Deep venous thrombosis may be asymptomatic or can also be revealed varying degrees of sensitivity, pain, erythema, swelling, heat, changes in skin color or prominent superficial veins. The sensitivity and pain occurs when standing and walking. Maximum pain occurs in bending the ankle with an outstretched knee or getting up with an outstretched foot is called Homan’s sign and it is essential to distinguish from ordinary muscle pain.
Surface thrombosis is diagnosed based on clinical symptoms and physical examination, and thereby can usually distinguish acute arterial and deep venous obstruction (blockage). Acute deep thrombosis in more than 50% of cases cannot be diagnosed only on the basis of the clinical picture, nor are the Homan’s sign or edema. The diagnosis is confirmed by a noninvasive tests, or venography (show the flow of blood through the veins using contrast). If the thrombosis affected vein in the groin or pelvis it can be diagnosed with duplex ultrasonography. If not diagnosed deep vein thrombosis (DVT) can lead to death due to pulmonary embolism.

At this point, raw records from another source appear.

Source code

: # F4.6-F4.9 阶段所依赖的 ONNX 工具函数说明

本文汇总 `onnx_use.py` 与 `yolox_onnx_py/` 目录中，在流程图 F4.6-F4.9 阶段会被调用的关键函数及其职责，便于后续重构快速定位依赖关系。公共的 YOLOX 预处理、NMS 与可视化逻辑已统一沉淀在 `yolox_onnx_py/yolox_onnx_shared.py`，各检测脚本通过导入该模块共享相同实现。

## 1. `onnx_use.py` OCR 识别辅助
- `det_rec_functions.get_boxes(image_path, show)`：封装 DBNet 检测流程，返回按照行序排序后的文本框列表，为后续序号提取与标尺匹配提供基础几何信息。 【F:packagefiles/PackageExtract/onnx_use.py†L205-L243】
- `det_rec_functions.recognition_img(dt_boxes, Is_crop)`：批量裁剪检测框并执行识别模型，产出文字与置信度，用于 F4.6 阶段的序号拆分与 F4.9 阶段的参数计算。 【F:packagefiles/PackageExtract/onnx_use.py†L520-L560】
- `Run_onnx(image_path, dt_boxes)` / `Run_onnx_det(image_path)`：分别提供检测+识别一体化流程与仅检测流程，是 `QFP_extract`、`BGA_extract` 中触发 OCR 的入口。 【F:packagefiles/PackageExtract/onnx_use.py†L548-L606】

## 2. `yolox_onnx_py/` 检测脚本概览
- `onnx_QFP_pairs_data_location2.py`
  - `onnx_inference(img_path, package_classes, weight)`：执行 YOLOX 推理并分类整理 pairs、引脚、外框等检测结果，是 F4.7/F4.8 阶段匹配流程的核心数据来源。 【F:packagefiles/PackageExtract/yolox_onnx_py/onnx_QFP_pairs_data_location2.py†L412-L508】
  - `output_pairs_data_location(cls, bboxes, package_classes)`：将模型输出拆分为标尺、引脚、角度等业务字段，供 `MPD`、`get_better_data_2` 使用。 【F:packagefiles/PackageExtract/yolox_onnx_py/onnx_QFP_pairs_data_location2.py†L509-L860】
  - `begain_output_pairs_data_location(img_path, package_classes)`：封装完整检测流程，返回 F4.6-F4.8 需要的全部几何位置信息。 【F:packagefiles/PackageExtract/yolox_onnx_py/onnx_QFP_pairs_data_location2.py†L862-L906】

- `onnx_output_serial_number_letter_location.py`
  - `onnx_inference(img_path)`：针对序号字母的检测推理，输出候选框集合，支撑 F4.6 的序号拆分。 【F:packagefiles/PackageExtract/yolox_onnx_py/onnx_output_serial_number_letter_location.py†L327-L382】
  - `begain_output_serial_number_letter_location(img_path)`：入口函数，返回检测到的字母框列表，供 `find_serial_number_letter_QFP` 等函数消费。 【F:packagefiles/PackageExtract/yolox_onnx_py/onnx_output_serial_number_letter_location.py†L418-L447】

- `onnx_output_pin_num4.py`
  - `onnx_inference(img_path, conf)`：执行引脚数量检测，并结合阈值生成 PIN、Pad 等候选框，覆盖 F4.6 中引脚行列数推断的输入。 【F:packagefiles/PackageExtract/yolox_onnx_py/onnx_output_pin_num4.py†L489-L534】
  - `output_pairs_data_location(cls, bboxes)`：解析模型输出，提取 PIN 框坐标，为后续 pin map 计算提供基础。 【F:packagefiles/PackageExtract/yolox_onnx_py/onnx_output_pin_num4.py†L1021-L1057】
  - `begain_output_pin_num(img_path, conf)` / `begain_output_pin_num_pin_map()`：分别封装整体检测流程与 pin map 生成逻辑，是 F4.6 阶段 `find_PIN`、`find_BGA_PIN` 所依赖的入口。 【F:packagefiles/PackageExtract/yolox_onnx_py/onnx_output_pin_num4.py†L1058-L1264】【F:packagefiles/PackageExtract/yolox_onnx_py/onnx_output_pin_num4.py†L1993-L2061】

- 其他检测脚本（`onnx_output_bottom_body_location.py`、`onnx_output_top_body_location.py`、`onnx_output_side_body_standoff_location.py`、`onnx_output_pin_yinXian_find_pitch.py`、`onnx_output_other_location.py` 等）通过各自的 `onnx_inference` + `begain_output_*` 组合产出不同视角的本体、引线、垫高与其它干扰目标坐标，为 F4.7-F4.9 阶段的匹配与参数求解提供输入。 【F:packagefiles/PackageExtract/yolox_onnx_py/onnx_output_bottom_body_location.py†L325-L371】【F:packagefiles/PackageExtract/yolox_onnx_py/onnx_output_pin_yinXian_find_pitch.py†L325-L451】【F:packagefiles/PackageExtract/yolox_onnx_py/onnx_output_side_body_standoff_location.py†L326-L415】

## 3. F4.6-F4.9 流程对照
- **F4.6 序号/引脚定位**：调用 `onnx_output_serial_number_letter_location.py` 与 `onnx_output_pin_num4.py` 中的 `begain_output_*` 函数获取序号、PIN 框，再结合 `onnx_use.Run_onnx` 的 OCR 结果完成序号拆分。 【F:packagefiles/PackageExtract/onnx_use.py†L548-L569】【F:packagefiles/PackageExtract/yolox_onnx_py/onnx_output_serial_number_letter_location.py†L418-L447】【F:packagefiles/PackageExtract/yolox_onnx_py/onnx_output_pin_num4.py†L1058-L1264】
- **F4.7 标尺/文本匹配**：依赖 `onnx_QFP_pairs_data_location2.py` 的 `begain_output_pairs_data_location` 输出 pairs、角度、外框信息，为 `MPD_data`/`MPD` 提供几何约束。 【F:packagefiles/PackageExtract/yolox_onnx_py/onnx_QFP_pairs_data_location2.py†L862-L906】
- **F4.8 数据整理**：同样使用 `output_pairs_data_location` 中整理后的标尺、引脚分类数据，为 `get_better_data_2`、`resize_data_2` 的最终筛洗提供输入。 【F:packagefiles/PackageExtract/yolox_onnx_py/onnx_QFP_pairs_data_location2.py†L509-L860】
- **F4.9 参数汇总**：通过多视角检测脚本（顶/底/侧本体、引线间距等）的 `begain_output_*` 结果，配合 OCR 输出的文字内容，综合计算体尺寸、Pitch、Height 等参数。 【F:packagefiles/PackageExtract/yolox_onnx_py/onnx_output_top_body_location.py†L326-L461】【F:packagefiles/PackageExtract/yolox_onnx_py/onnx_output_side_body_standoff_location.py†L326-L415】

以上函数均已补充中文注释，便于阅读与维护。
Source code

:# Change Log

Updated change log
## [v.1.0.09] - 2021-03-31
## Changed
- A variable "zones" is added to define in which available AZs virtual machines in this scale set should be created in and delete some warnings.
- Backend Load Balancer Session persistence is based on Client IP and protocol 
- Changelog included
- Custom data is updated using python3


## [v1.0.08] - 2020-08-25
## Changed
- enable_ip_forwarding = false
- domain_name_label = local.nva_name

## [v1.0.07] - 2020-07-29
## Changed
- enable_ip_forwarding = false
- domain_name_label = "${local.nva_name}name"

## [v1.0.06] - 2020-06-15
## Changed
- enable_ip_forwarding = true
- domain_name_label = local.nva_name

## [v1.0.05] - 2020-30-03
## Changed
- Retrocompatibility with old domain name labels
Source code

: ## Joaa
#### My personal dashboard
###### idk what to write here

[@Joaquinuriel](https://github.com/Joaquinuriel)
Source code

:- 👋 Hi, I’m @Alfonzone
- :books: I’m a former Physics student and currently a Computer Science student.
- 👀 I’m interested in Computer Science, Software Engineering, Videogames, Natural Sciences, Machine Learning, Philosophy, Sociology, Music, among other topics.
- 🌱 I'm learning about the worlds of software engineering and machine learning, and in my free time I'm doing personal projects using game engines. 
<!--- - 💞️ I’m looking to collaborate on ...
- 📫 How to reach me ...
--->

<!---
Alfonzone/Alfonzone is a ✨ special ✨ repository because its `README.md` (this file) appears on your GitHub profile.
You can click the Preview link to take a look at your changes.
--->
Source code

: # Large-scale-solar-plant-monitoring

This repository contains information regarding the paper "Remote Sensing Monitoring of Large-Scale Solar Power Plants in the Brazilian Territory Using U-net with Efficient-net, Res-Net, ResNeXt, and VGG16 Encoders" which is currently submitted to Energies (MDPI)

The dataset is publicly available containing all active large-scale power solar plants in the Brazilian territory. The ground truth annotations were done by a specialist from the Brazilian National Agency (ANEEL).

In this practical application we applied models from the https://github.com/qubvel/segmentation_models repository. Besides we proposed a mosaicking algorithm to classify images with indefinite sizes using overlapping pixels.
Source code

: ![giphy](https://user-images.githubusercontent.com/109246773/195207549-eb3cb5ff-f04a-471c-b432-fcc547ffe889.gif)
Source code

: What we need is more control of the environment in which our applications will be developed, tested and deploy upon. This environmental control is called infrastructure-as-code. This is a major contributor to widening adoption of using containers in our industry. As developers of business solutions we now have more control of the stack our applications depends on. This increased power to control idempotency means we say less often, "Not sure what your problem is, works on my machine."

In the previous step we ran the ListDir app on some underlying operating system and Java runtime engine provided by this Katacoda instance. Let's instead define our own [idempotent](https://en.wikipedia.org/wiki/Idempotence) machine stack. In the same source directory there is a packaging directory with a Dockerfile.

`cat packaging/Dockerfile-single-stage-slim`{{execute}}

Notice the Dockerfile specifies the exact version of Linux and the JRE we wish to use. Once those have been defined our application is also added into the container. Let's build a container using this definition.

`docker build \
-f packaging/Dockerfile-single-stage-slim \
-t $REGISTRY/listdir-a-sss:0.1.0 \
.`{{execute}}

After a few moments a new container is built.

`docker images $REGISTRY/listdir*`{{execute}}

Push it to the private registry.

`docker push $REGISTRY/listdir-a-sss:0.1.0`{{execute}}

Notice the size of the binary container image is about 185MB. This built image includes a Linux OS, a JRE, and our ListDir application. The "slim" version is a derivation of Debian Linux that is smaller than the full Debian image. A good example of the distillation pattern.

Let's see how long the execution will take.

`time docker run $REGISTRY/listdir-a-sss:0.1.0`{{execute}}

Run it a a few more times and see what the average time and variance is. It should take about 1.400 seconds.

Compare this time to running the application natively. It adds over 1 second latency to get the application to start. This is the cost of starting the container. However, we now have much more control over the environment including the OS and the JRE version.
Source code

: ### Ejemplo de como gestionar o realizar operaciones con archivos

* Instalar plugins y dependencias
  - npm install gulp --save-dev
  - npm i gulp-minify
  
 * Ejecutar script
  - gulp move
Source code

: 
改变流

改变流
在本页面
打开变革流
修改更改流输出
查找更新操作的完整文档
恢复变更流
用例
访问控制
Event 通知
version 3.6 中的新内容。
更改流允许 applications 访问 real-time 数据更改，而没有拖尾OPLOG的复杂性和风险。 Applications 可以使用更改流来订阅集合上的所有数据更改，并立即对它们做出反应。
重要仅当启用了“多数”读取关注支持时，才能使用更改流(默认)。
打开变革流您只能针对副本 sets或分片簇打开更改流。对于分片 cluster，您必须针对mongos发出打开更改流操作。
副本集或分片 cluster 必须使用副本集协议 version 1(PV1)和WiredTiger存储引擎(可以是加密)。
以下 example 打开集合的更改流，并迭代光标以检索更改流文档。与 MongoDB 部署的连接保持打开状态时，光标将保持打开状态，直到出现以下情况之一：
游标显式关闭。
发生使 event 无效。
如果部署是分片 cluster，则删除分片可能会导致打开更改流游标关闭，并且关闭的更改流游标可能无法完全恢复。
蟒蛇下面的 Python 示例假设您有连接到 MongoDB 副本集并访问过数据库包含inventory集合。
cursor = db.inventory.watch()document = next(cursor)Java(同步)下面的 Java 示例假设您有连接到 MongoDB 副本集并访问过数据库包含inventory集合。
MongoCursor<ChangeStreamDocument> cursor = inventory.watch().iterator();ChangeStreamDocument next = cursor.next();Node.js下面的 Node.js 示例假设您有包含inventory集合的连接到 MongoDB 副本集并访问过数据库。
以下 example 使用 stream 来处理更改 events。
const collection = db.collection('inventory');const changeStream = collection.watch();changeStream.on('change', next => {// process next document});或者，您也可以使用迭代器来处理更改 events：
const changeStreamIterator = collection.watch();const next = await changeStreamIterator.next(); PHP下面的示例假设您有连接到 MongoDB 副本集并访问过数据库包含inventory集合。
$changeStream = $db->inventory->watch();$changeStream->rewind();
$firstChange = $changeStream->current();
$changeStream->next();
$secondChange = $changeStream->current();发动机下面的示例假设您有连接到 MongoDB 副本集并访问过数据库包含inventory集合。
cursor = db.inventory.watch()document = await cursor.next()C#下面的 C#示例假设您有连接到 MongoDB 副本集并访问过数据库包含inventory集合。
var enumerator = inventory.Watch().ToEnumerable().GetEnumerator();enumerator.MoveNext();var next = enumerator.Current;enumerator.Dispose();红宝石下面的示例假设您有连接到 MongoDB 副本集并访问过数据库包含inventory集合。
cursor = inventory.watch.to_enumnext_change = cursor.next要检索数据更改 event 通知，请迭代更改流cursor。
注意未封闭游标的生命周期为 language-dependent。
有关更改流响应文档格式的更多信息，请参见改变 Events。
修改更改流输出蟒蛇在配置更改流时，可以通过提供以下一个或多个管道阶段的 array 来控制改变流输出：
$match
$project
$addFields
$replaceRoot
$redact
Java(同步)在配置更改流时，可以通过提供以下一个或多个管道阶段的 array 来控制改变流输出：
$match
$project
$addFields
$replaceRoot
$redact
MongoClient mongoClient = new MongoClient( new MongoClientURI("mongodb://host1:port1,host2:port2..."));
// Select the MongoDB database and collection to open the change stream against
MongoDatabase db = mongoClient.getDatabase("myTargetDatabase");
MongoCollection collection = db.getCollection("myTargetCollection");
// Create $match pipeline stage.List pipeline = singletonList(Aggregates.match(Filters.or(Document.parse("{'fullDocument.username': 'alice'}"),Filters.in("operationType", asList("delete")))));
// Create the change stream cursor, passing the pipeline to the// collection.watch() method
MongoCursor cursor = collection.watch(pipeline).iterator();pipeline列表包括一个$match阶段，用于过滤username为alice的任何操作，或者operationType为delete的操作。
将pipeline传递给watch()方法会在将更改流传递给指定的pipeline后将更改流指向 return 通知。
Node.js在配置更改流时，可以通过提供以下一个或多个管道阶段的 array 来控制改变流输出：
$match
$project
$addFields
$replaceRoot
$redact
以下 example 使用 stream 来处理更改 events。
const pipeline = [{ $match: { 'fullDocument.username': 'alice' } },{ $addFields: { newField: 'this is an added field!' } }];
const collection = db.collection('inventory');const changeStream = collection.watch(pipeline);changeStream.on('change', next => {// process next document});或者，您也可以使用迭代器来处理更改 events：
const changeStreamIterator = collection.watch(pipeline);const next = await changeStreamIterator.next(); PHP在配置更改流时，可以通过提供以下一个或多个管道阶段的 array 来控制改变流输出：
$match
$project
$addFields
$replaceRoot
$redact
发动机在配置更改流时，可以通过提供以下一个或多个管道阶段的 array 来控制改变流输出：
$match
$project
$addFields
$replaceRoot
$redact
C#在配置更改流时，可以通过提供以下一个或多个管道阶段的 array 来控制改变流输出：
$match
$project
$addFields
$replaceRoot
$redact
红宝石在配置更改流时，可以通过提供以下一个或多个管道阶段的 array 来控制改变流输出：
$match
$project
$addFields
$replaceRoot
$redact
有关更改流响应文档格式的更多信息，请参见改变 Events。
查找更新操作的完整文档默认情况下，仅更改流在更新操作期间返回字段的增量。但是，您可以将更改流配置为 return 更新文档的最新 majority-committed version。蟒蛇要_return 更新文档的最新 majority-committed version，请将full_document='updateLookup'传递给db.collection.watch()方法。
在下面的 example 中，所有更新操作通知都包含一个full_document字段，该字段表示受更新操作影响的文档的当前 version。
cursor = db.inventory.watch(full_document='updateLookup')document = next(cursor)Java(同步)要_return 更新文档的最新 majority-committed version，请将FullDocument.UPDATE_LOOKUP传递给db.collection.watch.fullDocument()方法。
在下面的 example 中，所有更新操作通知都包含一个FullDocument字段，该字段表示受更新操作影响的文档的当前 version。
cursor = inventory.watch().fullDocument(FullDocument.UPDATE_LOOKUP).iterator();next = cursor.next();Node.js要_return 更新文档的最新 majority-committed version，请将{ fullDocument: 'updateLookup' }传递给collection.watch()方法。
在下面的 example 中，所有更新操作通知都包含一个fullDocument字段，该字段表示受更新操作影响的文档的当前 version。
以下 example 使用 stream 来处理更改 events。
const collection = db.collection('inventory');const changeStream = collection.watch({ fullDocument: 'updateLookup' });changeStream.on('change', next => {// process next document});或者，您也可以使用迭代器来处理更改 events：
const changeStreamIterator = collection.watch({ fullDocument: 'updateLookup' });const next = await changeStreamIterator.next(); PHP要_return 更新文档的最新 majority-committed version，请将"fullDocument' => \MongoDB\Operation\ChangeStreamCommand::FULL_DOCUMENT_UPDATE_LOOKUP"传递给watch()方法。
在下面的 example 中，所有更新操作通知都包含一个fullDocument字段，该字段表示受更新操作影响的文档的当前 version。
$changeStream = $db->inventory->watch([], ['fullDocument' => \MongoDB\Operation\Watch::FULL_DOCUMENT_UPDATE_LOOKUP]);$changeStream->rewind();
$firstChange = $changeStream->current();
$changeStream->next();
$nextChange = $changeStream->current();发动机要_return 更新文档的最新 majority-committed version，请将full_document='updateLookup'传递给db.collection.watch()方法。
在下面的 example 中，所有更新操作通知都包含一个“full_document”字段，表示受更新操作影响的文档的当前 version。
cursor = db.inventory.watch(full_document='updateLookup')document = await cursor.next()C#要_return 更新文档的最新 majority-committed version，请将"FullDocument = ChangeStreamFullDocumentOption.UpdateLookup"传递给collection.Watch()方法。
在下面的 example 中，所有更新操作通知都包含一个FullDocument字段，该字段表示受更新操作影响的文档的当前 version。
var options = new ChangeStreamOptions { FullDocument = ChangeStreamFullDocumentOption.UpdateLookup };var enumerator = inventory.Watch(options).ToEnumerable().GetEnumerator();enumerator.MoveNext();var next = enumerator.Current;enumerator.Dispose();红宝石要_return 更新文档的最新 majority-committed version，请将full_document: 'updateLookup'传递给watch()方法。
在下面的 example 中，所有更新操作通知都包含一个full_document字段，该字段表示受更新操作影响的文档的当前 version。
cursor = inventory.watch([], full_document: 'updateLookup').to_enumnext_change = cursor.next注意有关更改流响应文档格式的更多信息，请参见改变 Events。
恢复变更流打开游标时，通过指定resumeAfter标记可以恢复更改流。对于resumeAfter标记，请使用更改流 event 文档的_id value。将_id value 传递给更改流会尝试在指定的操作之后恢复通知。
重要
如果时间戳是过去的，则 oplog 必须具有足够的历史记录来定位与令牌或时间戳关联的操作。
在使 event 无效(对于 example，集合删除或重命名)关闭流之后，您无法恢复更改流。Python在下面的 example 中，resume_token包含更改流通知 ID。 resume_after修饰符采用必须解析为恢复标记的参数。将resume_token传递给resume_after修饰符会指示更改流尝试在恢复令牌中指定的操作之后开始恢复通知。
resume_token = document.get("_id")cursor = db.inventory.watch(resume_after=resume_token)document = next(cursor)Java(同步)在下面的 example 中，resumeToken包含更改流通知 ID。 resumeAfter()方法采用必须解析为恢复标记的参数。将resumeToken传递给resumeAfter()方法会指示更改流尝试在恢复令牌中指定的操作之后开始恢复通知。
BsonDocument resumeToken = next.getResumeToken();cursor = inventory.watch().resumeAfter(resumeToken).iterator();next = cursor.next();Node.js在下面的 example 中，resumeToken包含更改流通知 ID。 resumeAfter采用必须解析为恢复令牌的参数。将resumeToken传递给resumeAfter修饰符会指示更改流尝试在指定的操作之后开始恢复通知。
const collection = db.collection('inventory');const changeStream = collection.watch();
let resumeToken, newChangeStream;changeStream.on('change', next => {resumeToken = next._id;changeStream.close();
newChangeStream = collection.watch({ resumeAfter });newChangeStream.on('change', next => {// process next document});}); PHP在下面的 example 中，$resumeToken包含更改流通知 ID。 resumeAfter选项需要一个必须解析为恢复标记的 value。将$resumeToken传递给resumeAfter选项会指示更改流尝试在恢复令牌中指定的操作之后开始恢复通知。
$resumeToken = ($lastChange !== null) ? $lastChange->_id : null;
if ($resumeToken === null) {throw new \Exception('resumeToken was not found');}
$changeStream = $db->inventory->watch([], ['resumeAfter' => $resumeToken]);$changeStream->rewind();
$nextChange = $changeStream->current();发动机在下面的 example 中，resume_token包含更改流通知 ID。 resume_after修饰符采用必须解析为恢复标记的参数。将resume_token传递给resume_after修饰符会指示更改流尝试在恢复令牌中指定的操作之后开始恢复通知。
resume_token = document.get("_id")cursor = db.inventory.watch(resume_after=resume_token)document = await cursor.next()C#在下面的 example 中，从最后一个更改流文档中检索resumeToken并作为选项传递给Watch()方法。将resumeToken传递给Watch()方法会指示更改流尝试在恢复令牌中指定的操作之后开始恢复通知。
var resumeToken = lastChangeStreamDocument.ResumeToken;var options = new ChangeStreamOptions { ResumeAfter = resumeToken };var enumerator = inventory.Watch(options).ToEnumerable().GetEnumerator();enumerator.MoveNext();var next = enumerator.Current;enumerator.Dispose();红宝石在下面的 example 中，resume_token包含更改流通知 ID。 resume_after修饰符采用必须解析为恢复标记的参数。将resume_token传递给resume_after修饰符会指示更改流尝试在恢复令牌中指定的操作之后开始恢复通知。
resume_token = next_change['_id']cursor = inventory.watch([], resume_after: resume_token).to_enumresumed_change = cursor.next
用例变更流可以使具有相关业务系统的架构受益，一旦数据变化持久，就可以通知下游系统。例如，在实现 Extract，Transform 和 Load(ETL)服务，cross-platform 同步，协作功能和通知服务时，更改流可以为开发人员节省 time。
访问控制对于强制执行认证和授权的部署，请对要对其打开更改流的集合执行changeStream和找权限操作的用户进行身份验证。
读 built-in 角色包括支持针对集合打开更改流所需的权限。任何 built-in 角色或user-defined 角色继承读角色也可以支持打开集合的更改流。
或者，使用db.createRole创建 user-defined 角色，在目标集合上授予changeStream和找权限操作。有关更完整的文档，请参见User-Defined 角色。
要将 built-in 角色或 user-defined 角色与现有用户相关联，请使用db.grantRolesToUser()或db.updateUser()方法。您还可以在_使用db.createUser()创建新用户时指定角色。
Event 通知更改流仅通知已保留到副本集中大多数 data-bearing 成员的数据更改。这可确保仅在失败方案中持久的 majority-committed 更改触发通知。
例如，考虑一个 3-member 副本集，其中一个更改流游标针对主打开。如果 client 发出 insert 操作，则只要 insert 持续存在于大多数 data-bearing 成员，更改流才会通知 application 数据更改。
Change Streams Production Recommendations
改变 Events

DVT is a benign disease, but can cause pulmonary embolism, which can lead to death or chronic venous insufficiency (insufficient function of the flow in veins). Surface thrombosis can also cause formation of pulmonary emboli but they will not be fatal.
Surface thrombosis does not require specific treatment except for relief of symptoms, warm compresses over the affected vein and taking an NSAID (non-steroidal anti-inflammatory drugs) against pain and calm inflammation. Antibiotics are not necessary, or it is required hospitalization. In deep vein thrombosis patient must be immediately hospitalized because it is necessary to prevent pulmonary embolism and chronic venous insufficiency.
Antibiotics are recommended only if it is present, and infection. When you reduce edema, the patient should wear elastic stockings while walking, to control edema that can occur during walking.